Month End Sale 70% Discount Offer - Ends in 0d 00h 00m 00s - Coupon code: save70

Professional-Data-Engineer Leak Questions

Google Professional Data Engineer Exam Questions and Answers

Question 17

The marketing team at your organization provides regular updates of a segment of your customer dataset. The marketing team has given you a CSV with 1 million records that must be updated in BigQuery. When you use the UPDATE statement in BigQuery, you receive a quotaExceeded error. What should you do?

Options:

A.

Reduce the number of records updated each day to stay within the BigQuery UPDATE DML statement limit.

B.

Increase the BigQuery UPDATE DML statement limit in the Quota management section of the Google Cloud Platform Console.

C.

Split the source CSV file into smaller CSV files in Cloud Storage to reduce the number of BigQuery UPDATE DML statements per BigQuery job.

D.

Import the new records from the CSV file into a new BigQuery table. Create a BigQuery job that merges the new records with the existing records and writes the results to a new BigQuery table.

Question 18

A data scientist has created a BigQuery ML model and asks you to create an ML pipeline to serve predictions. You have a REST API application with the requirement to serve predictions for an individual user ID with latency under 100 milliseconds. You use the following query to generate predictions: SELECT predicted_label, user_id FROM ML.PREDICT (MODEL ‘dataset.model’, table user_features).

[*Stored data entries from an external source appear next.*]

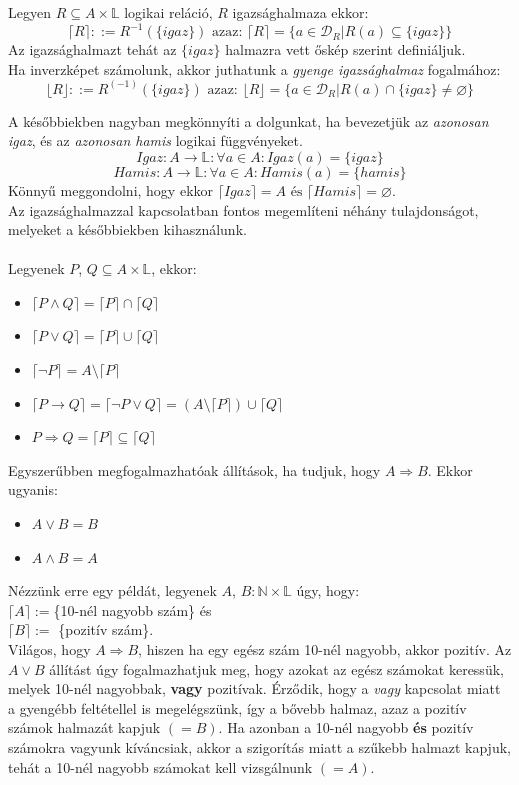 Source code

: \documentclass[12pt]{article}
\begin{document}
	Legyen $R \subseteq A \times \mathbb{L}$ logikai reláció, $R$ igazsághalmaza ekkor:
	$$  \lceil R \rceil ::= R^{-1}(\{igaz\}) \text{ azaz: } \lceil R \rceil = \{a \in \mathcal{D}_R | R(a) \subseteq \{igaz\} \} $$
	Az igazsághalmazt tehát az $\{igaz\}$ halmazra vett őskép szerint definiáljuk.\\
	Ha inverzképet számolunk, akkor juthatunk a \textit{gyenge igazsághalmaz} fogalmához:
	$$  \lfloor R \rfloor ::= R^{(-1)}(\{igaz\}) \text{ azaz: } \lfloor R \rfloor = \{a \in \mathcal{D}_R | R(a) \cap \{igaz\} \ne \varnothing \} $$
	
	A későbbiekben nagyban megkönnyíti a dolgunkat, ha bevezetjük az \textit{azonosan igaz}, és az \textit{azonosan hamis} logikai függvényeket.
	$$Igaz: A \rightarrow \mathbb{L}: \forall a \in A: Igaz(a) = \{igaz\} $$
	$$Hamis: A \rightarrow \mathbb{L}: \forall a \in A: Hamis(a) = \{hamis\} $$
	Könnyű meggondolni, hogy ekkor $\lceil Igaz \rceil = A \text{ és } \lceil Hamis \rceil = \varnothing $.\\
	Az igazsághalmazzal kapcsolatban fontos megemlíteni néhány tulajdonságot, melyeket a későbbiekben kihasználunk.\\
	\\
	Legyenek $P$, $Q \subseteq A \times \mathbb{L}$, ekkor:
	\begin{itemize}
		\item $ \lceil P \land Q \rceil = \lceil P \rceil \cap \lceil Q \rceil $
		\item $ \lceil P \lor Q \rceil = \lceil P \rceil \cup \lceil Q \rceil  $
		\item $	\lceil \neg P \rceil = A \setminus \lceil P \rceil  $
		\item $\lceil P \rightarrow Q \rceil = \lceil \neg P \lor Q \rceil = (A \setminus \lceil P \rceil) \cup \lceil Q \rceil $
		\item $ P \Rightarrow Q = \lceil P \rceil \subseteq \lceil Q \rceil $
	\end{itemize}
	
	Egyszerűbben megfogalmazhatóak állítások, ha tudjuk, hogy $A \Rightarrow B$. Ekkor ugyanis:
	\begin{itemize}
		\item $A \lor B = B$
		\item $A \land B = A$
	\end{itemize}
	Nézzünk erre egy példát, legyenek $A$, $B: \mathbb{N} \times \mathbb{L}$ úgy, hogy:\\
	$\lceil A \rceil := $\{10-nél nagyobb szám\} és\\
	$\lceil B \rceil := $ \{pozitív szám\}.\\
	Világos, hogy $A \Rightarrow B$, hiszen ha egy egész szám 10-nél nagyobb, akkor pozitív.
	Az $A \lor B$ állítást úgy fogalmazhatjuk meg, hogy azokat az egész számokat keressük, melyek 10-nél nagyobbak, \textbf{vagy} pozitívak. Érződik, hogy a \textit{vagy} kapcsolat miatt a gyengébb feltétellel is megelégszünk, így a bővebb halmaz, azaz a pozitív számok halmazát kapjuk $(=B)$. Ha azonban a 10-nél nagyobb \textbf{és} pozitív számokra vagyunk kíváncsiak, akkor a szigorítás miatt a szűkebb halmazt kapjuk, tehát a 10-nél nagyobb számokat kell vizsgálnunk $(=A)$.
	
\end{document}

How should you create the ML pipeline?

Options:

A.

Add a WHERE clause to the query, and grant the BigQuery Data Viewer role to the application service account.

B.

Create an Authorized View with the provided query. Share the dataset that contains the view with the application service account.

C.

Create a Cloud Dataflow pipeline using BigQueryIO to read results from the query. Grant the Dataflow Worker role to the application service account.

D.

Create a Cloud Dataflow pipeline using BigQueryIO to read predictions for all users from the query. Write the results to Cloud Bigtable using BigtableIO. Grant the Bigtable Reader role to the application service account so that the application can read predictions for individual users from Cloud Bigtable.

Question 19

You have a network of 1000 sensors. The sensors generate time series data: one metric per sensor per second, along with a timestamp. You already have 1 TB of data, and expect the data to grow by 1 GB every day You need to access this data in two ways. The first access pattern requires retrieving the metric from one specific sensor stored at a specific timestamp, with a median single-digit millisecond latency. The second access pattern requires running complex analytic queries on the data, including joins, once a day. How should you store this data?

Options:

A.

Store your data in Bigtable Concatenate the sensor ID and timestamp and use it as the row key Perform an export to BigQuery every day.

B.

Store your data in BigQuery Concatenate the sensor ID and timestamp. and use it as the primary key.

C.

Store your data in Bigtable Concatenate the sensor ID and metric, and use it as the row key Perform an export to BigQuery every day.

D.

Store your data in BigQuery. Use the metric as a primary key.

Question 20

Which of these statements about BigQuery caching is true?

Options:

A.

By default, a query's results are not cached.

B.

BigQuery caches query results for 48 hours.

C.

Query results are cached even if you specify a destination table.

D.

There is no charge for a query that retrieves its results from cache.